Case Study: Project Ara

Eight years later I got my wish. I had been leading design research globally at Motorola when Google acquired us. Google also brought on a new Vice President of innovation to see where they could push the possibilities in the hardware space.

Background

Google hired Dr. Regina Dugan, who had previously led DARPA - the Defense Advanced Research Projects Agency. It is an agency of the United States Department of Defense responsible for the development of emerging technologies and advanced research projects. DARPA's mission is to prevent and create strategic surprise. It was established in 1958 in response to the Soviet Union's launch of the first artificial satellite, Sputnik, which surprised the US and marked the beginning of the space age. Since then, DARPA has been involved in numerous groundbreaking projects and innovations, including the development of the ARPANET (a precursor to the modern internet) and the Global Positioning System (GPS).

DARPA’s innovation model paired with Google’s ambitious vision seemed like the perfect combination, so when Regina asked if I’d be the first person from Motorola to join her team, I didn’t hesitate to give an enthusiastic, “Yes!” There was just one catch: she would fire me after 24 months. DARPA hires leads for a 2-year term to ensure that they are constantly pushing the boundaries and are more focused on technical innovations rather than career politics.
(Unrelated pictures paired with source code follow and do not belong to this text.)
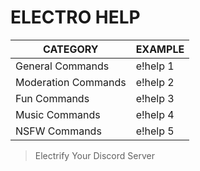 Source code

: # ELECTRO HELP

|CATEGORY|EXAMPLE|
|--|--| 
|General Commands|e!help 1| 
|Moderation Commands|e!help 2| 
|Fun Commands|e!help 3| 
|Music Commands|e!help 4| 
|NSFW Commands|e!help 5| 

> Electrify Your Discord Server
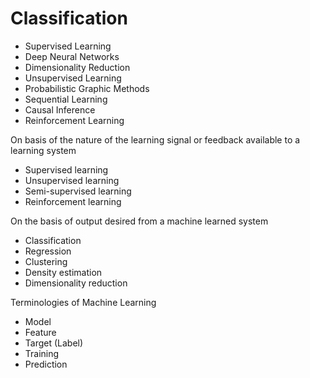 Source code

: # Classification

- Supervised Learning
- Deep Neural Networks
- Dimensionality Reduction
- Unsupervised Learning
- Probabilistic Graphic Methods
- Sequential Learning
- Causal Inference
- Reinforcement Learning

On basis of the nature of the learning signal or feedback available to a learning system

- Supervised learning
- Unsupervised learning
- Semi-supervised learning
- Reinforcement learning

On the basis of output desired from a machine learned system

- Classification
- Regression
- Clustering
- Density estimation
- Dimensionality reduction

Terminologies of Machine Learning

- Model
- Feature
- Target (Label)
- Training
- Prediction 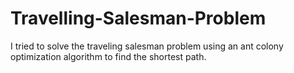 # Travelling-Salesman-Problem

I tried to solve the traveling salesman problem using an ant colony optimization algorithm to find the shortest path.
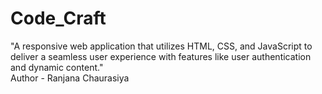 # Code_Craft
"A responsive web application that utilizes HTML, CSS, and JavaScript to deliver a seamless user experience with features like user authentication and dynamic content."
<br>
Author - Ranjana Chaurasiya
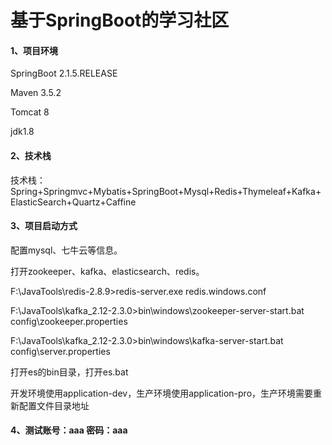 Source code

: # 基于SpringBoot的学习社区

#### 1、项目环境

SpringBoot 2.1.5.RELEASE

Maven 3.5.2

Tomcat 8

jdk1.8

#### 2、技术栈

技术栈：Spring+Springmvc+Mybatis+SpringBoot+Mysql+Redis+Thymeleaf+Kafka+ElasticSearch+Quartz+Caffine

#### 3、项目启动方式

配置mysql、七牛云等信息。

打开zookeeper、kafka、elasticsearch、redis。



F:\JavaTools\redis-2.8.9>redis-server.exe redis.windows.conf

F:\JavaTools\kafka_2.12-2.3.0>bin\windows\zookeeper-server-start.bat config\zookeeper.properties

F:\JavaTools\kafka_2.12-2.3.0>bin\windows\kafka-server-start.bat config\server.properties

打开es的bin目录，打开es.bat

开发环境使用application-dev，生产环境使用application-pro，生产环境需要重新配置文件目录地址

#### 4、测试账号：aaa   密码：aaa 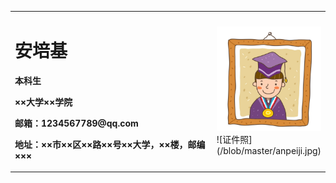 <table border="0">
  <tr>
    <td width="75%">
      <h1>安培基</h1>
      <p><b>本科生</b></p>
      <p><b>××大学××学院</b></p>
      <p><b>邮箱：1234567789@qq.com</b></p>
      <p><b>地址：××市××区××路××号××大学，××楼，邮编×××</b></p>
    </td>
    <td width="25%">
      <img src="/zhengjianzhao.jpg" width="100%">      ![证件照](/blob/master/anpeiji.jpg)
    </td>
  </tr>
</table>
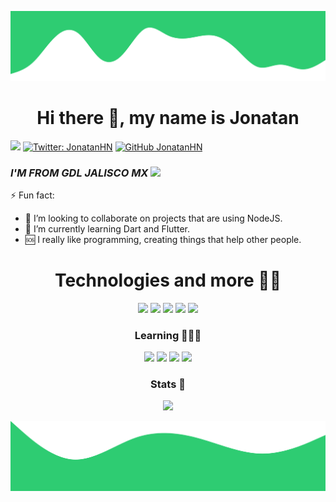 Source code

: ![Top Image](./img/top.svg)
        
<div align="left">
  
<div align="center">

 # **Hi there 👋, my name is Jonatan**

</div>
 
 ![](https://komarev.com/ghpvc/?username=JonatanHN&style=flat&color=2ecc71)
 [![Twitter: JonatanHN](https://img.shields.io/twitter/follow/jonatanhn00?label=follow&style=social)](https://twitter.com/jonatanhn00)
 [![GitHub JonatanHN](https://img.shields.io/github/followers/jonatanhn?label=follow&style=social)](https://github.com/jonatanhn)
 
 ### *I'M FROM GDL JALISCO MX* ![](https://img.icons8.com/color/30/000000/mexico-circular.png)
 
 
 ⚡ Fun fact:
- 👯 I’m looking to collaborate on projects that are using NodeJS.
- 🌱 I’m currently learning Dart and Flutter.
- 🆘 I really like programming, creating things that help other people.
 
 <div align="center">

 # **Technologies and more 🧑🏻**

 </div>
 
<div align="center">
  
  <img src="https://img.icons8.com/external-tal-revivo-tritone-tal-revivo/42/000000/external-vuejs-an-open-source-javascript-framework-for-building-user-interfaces-and-single-page-applications-logo-tritone-tal-revivo.png"/>
  <img src="https://img.icons8.com/external-tal-revivo-tritone-tal-revivo/42/000000/external-react-a-javascript-library-for-building-user-interfaces-logo-tritone-tal-revivo.png"/>
  <img src="https://img.icons8.com/external-tal-revivo-green-tal-revivo/42/000000/external-gulp-an-open-source-javascript-toolkit-by-fractal-innovations-logo-green-tal-revivo.png"/>
  <img src="https://img.icons8.com/external-tal-revivo-color-tal-revivo/42/000000/external-nodejs-is-an-open-source-cross-platform-javascript-run-time-environment-logo-color-tal-revivo.png"/>
  <img src="https://img.icons8.com/color/50/000000/javascript--v2.png"/>
 
  ### Learning 👨🏻‍💻
  
  <img src="https://img.icons8.com/color/48/000000/dart.png"/>
  <img src="https://img.icons8.com/color/48/000000/flutter.png"/>
  <img src="https://img.icons8.com/color/48/000000/python--v2.png"/>
  <img src="https://img.icons8.com/external-tal-revivo-green-tal-revivo/48/000000/external-deno-a-secure-runtime-for-javascript-and-typescript-logo-green-tal-revivo.png"/>
 
 </div>
 
<div align="center">
 
 ### Stats 📶

 <img width="40%" src="https://github-readme-stats.vercel.app/api?username=JonatanHN&show_icons=true&theme=dark" >

</div>
        
</div>


![Bottom Image](./img/bottom.svg)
I realized that this was how I was already progressing my career, re-evaluating my impact every two years to see how I could have more impact. I had worked 8 years at Microsoft, but it was across four projects. And I had transformed Motorola’s practice of design research for the last two years and was ready for a new challenge.

Challenge

Regina gives a powerful TED talk where she asks the question, “What would you do if you knew you could not fail?”. The purpose of this question is to strip away the fear of failure, which holds us back from attempting ambitious things. This was the actual question that she posed to me in our first 1:1 meeting. It seems like an easy one to answer in the abstract, but when you know it will define the next two years of your work life, it’s a lot scarier!

The iPhone 4 had just come out, and I had recently watched Jony Ive talk about how the design team paid attention to every detail. They even designed a computer vision matching system on the assembly line that ensured the right pieces were assembled to eliminate any gaps on the product. I thought that Henry Ford, who had pioneered the moving assembly line 101 years earlier would have been so proud to see such advancements. The whole idea of the assembly line is to repeatably and precisely manufacture 1 design a million times.

I had also just come back from a weekend at something called Maker Faire in the San Francisco bay area, and the ethos was completely the opposite but equally exciting. Maker Faire is all about encouraging everyone to bring out their inner creativity, to share knowledge, and to make a million things only once. It struck me that while we could infinitely personalize our smartphones though a wide selection of software apps, the same was not true with hardware. While we could add cases or accessories onto our smartphones, we were pretty much stuck with the model we had bought.

So I answered Regina’s question of what I would do if I knew I couldn’t fail, and I answered, “I’d make a smartphone that was like Lego.” People could build the perfect phone just for them. If something broke you could simply swap it out. And from an environmental perspective there wouldn’t be so many phones thrown away that are perfectly fine except for one or two broken pieces.

broken image

Our first modular phone prototype.

She said, “Ok great, what’s the first thing you can do to prototype your idea?” The first thing we did was take a Droid Razr smartphone and add on an Arduino microcontroller, so designers and developers could now start accessing the smartphone and start creating new hardware ideas.

Regina then said, “What’s the next thing you can do to make this prototype real?”. She would continue to ask this type of question every week, knowing that I only had 104 weeks to bring this idea to life.